[Assigned task]
In the records below, count every line that includes the word "from". Provide the total alone.

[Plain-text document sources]
== Segment start ==

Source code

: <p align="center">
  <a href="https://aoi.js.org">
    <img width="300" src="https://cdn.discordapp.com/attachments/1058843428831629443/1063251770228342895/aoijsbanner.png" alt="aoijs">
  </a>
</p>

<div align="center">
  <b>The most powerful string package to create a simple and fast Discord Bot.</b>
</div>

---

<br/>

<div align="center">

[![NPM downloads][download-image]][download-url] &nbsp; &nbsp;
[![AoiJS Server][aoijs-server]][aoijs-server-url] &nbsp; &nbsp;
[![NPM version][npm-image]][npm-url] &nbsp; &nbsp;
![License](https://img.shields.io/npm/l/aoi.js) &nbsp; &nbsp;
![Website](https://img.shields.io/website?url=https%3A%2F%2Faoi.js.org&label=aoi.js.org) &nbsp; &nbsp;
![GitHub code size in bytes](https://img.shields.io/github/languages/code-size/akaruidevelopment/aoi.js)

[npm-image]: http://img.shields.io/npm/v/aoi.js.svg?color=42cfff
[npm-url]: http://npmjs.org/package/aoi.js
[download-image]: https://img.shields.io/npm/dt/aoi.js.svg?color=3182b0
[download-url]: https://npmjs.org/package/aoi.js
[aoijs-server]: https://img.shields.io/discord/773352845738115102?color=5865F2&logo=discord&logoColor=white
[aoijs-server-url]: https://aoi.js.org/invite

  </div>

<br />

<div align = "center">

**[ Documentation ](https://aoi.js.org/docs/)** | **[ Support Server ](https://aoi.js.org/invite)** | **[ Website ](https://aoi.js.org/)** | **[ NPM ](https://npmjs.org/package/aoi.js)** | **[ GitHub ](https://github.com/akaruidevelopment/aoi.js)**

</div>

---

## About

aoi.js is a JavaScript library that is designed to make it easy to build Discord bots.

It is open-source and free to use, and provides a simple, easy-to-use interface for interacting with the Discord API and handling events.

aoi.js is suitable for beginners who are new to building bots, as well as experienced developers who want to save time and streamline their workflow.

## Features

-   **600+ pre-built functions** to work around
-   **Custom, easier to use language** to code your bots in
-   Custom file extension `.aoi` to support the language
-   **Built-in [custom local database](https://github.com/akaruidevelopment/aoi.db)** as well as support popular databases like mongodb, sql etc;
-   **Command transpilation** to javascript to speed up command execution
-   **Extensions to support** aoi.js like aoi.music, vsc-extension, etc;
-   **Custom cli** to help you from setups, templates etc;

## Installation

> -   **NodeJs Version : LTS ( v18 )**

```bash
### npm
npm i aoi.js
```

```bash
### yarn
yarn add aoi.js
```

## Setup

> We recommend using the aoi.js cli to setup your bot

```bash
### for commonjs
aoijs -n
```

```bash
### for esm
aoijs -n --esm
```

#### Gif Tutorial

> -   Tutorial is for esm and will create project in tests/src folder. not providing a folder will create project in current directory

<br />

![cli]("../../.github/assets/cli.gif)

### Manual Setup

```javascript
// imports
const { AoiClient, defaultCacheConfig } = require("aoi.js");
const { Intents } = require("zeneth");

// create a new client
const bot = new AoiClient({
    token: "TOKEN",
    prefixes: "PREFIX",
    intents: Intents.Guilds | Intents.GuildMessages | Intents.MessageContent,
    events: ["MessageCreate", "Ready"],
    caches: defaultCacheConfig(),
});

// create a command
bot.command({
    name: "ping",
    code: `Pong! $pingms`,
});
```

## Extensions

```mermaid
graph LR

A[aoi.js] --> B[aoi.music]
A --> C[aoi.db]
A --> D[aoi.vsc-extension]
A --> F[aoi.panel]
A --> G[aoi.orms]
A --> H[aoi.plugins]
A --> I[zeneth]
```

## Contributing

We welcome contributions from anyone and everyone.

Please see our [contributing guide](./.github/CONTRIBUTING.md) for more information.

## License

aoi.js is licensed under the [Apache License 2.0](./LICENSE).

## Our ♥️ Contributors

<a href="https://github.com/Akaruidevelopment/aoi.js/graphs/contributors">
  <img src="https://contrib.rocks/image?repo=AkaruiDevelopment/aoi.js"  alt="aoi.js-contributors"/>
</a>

== Segment end ==

[Output]
2